### [Extracted records]
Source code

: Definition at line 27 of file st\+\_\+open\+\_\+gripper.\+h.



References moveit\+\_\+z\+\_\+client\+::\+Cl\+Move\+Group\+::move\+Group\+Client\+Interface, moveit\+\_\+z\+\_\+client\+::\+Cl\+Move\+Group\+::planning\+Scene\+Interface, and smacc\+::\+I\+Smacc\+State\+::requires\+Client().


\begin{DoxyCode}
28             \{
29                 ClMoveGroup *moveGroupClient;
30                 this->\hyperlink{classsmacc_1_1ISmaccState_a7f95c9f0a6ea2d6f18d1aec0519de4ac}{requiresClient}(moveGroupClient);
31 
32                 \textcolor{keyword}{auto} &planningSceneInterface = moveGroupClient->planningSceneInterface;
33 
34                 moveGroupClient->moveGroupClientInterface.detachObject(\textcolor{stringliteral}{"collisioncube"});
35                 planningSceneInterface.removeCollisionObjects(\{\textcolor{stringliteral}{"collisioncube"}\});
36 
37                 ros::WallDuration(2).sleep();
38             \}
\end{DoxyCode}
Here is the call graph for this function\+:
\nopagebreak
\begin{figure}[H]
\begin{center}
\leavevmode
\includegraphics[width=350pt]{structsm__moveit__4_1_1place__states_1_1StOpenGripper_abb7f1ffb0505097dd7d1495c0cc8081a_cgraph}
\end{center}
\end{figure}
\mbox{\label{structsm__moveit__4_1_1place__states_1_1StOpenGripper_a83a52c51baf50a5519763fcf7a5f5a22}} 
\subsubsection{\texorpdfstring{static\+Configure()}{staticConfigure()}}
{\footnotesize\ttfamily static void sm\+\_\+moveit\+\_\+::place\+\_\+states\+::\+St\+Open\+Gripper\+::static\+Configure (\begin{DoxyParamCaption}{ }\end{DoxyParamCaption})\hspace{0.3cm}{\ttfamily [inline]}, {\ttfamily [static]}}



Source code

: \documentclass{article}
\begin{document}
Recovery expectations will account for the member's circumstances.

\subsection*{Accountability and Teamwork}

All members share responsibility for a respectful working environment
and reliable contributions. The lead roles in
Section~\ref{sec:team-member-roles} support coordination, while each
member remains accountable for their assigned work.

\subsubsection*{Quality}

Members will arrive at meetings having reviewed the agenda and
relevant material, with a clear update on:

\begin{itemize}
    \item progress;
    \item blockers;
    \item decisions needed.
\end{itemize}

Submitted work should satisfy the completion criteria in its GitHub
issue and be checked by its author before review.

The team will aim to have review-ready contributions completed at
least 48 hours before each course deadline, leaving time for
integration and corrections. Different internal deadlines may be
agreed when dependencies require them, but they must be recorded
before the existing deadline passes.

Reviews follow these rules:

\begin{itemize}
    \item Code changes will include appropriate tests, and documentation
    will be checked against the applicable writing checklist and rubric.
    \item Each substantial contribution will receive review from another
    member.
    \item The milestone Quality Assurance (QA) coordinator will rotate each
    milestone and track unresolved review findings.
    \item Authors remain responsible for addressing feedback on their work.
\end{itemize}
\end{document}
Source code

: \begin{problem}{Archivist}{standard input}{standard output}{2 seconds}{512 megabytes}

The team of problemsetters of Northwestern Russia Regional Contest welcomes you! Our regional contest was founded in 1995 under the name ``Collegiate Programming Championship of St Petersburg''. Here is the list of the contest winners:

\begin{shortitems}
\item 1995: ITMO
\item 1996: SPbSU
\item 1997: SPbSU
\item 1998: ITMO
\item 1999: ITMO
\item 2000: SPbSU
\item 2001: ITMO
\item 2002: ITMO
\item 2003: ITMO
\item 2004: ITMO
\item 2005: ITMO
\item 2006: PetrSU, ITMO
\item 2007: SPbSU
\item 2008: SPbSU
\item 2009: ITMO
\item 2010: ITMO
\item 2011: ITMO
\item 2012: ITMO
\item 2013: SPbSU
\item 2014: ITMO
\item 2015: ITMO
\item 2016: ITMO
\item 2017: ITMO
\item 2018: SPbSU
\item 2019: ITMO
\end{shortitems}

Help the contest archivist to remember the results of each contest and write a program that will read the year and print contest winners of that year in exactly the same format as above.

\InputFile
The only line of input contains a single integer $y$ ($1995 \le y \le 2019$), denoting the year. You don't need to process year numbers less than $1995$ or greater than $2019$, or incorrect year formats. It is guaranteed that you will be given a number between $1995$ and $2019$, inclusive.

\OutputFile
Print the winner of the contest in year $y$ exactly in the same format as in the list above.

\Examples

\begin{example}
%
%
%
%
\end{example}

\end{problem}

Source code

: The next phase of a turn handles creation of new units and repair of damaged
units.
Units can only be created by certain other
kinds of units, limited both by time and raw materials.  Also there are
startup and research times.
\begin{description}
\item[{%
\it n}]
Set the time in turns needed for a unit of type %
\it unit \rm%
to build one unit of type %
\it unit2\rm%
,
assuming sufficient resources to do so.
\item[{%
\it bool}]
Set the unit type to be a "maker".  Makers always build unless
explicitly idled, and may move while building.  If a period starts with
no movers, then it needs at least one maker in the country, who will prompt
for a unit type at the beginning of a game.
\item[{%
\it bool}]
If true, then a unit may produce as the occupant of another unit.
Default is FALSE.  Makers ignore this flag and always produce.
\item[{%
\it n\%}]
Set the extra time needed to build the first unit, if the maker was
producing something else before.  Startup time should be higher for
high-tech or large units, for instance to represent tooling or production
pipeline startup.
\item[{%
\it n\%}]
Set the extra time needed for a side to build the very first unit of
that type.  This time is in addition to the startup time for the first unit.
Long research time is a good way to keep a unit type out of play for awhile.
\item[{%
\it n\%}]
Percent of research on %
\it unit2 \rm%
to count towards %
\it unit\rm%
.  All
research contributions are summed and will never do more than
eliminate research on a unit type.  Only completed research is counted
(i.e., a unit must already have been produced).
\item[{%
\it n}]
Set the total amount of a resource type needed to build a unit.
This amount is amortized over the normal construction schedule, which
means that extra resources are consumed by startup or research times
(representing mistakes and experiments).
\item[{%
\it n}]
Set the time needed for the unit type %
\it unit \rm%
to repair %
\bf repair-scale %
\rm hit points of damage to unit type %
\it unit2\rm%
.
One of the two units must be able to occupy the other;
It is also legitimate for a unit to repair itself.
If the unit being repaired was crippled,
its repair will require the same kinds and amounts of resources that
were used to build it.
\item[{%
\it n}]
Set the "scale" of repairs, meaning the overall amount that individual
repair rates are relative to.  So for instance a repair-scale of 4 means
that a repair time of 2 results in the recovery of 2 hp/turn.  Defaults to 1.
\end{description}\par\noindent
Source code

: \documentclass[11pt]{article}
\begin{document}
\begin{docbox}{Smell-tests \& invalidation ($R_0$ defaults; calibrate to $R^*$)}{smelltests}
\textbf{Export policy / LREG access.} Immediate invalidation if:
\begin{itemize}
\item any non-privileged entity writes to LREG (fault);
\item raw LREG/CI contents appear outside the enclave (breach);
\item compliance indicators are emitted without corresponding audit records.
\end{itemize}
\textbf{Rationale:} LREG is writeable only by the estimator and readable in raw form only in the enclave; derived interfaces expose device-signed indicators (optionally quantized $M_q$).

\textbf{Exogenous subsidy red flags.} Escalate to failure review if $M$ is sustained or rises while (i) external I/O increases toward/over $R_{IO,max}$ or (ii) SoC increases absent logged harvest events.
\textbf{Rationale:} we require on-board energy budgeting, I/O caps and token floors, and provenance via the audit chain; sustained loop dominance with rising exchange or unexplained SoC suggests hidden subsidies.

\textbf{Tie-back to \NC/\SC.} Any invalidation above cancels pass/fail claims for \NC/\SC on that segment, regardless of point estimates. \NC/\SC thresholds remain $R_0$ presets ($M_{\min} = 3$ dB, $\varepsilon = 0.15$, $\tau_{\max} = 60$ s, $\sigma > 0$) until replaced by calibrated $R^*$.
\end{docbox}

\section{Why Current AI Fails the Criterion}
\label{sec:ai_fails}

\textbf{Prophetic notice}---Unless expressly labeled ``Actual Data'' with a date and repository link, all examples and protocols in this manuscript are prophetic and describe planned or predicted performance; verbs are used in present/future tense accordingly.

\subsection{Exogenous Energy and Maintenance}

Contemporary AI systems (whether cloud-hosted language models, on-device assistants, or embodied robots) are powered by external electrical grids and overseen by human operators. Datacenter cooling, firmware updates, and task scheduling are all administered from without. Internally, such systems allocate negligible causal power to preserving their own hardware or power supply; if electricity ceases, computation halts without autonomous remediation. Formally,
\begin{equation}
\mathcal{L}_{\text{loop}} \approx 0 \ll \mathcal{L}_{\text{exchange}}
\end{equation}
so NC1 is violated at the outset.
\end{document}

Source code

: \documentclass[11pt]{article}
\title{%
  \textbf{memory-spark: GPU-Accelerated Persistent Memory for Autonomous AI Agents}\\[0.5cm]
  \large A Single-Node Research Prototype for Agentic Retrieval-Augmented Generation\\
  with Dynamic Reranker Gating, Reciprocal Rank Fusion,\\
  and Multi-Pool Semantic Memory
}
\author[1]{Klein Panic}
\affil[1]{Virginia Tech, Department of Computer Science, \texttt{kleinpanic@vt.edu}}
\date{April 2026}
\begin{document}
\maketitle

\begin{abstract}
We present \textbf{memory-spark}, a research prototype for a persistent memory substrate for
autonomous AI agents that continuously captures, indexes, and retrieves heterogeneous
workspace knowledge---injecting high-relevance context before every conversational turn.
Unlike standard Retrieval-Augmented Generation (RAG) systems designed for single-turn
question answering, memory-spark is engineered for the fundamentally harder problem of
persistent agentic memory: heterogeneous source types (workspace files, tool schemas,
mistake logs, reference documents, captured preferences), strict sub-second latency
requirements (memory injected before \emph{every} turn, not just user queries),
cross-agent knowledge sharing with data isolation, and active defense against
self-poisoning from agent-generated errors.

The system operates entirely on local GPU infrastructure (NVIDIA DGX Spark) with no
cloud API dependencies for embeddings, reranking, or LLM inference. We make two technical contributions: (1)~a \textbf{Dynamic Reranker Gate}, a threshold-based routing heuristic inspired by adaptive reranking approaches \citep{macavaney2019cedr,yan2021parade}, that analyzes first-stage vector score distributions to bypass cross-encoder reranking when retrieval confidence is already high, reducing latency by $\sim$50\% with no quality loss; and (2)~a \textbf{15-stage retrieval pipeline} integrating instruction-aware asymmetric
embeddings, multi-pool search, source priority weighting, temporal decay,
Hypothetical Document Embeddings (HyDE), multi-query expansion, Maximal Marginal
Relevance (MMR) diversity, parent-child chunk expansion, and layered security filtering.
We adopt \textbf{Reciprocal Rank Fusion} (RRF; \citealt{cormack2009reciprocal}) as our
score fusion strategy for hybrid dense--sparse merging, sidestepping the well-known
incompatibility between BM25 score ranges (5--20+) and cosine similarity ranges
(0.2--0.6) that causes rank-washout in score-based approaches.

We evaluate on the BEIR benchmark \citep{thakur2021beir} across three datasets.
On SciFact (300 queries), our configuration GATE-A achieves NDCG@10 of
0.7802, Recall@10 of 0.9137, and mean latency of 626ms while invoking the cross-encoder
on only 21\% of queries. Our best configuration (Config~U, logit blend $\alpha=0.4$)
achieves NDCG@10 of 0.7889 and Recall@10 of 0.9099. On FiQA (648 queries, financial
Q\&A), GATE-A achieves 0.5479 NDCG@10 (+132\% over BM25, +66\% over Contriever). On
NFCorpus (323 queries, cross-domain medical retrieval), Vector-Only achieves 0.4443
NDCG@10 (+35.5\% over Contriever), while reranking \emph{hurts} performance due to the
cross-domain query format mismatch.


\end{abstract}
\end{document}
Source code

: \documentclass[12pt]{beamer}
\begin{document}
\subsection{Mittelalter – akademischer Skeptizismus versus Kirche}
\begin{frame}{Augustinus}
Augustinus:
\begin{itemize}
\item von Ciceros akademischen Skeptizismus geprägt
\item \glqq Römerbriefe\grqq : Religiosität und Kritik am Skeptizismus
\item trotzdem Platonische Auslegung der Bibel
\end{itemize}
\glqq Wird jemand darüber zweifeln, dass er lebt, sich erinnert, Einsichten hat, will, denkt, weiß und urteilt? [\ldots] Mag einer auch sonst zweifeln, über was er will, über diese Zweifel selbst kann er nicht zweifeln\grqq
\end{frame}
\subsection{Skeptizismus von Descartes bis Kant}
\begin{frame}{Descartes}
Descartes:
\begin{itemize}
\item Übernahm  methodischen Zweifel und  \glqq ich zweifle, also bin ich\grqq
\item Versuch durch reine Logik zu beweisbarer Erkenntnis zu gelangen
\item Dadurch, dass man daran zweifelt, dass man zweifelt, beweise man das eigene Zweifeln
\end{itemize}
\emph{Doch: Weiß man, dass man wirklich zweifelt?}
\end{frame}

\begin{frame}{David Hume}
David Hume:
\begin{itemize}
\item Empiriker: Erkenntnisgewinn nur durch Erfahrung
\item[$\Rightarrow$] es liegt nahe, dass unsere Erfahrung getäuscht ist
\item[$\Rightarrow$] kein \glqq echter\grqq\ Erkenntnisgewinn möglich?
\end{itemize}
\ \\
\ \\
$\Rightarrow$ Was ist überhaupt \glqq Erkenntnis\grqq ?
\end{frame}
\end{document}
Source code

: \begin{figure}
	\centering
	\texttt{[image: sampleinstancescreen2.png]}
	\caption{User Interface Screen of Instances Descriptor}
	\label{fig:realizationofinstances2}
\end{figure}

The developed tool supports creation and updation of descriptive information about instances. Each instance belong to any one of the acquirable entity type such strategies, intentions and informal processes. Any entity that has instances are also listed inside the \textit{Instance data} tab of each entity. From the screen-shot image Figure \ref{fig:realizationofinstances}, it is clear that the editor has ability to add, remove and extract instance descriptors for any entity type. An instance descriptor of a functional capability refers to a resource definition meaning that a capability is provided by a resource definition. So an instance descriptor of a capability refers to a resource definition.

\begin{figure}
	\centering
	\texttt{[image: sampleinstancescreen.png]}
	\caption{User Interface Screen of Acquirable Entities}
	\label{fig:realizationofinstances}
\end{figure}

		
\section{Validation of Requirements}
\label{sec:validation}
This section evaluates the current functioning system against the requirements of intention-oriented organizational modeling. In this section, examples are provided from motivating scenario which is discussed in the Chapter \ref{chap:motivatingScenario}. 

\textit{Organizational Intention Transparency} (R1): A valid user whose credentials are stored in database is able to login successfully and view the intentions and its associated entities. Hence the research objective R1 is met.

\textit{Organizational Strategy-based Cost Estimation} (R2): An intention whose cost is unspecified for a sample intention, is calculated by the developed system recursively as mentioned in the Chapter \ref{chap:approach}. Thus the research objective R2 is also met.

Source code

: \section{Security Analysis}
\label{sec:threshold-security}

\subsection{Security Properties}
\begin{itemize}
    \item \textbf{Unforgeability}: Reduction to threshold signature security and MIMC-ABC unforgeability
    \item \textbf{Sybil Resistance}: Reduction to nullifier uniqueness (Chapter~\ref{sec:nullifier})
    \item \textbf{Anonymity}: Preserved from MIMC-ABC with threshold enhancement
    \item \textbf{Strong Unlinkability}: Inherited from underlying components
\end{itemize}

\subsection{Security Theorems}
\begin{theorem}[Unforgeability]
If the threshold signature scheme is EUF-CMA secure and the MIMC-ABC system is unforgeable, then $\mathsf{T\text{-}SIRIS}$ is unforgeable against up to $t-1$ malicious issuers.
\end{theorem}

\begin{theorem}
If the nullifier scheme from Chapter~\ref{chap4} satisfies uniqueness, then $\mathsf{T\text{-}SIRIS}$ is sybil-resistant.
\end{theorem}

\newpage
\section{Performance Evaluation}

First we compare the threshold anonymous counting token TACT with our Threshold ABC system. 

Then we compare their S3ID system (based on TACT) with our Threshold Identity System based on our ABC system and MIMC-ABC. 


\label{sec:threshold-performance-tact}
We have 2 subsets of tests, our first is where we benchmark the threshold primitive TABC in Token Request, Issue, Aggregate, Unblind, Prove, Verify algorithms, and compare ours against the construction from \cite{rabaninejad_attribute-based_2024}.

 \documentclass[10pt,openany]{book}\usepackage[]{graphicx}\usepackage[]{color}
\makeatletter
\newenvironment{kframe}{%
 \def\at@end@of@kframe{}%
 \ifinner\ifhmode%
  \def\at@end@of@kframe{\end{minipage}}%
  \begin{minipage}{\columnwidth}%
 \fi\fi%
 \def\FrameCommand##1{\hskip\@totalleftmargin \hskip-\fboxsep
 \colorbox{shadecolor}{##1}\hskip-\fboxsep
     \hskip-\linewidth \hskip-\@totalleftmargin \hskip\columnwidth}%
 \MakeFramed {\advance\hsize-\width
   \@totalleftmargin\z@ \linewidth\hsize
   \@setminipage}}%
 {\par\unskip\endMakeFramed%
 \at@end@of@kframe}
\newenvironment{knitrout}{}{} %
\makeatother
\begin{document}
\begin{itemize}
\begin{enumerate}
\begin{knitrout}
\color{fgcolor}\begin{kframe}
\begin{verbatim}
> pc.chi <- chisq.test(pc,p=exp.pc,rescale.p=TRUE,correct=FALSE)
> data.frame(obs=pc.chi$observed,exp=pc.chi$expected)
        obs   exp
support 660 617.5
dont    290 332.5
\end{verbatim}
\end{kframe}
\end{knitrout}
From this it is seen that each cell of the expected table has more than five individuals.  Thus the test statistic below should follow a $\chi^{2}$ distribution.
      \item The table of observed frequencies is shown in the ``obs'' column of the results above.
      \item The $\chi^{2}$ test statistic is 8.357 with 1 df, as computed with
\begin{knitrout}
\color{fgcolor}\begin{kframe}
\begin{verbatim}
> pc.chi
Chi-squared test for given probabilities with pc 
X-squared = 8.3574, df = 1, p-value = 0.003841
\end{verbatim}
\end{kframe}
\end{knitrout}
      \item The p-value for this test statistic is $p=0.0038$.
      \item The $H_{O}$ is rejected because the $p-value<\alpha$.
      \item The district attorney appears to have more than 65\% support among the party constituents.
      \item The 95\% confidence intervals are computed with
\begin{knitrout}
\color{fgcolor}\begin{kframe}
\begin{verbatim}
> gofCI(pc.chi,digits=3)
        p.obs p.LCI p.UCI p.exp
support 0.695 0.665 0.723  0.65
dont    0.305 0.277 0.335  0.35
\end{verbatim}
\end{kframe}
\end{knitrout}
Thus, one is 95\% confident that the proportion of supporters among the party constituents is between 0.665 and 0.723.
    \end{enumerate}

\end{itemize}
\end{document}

### [Work required]
Scan the records for lines that hold "value", and reproduce each one you find.

### [Your solution]
X-squared = 8.3574, df = 1, p-value = 0.003841
      \item The p-value for this test statistic is $p=0.0038$.
      \item The $H_{O}$ is rejected because the $p-value<\alpha$.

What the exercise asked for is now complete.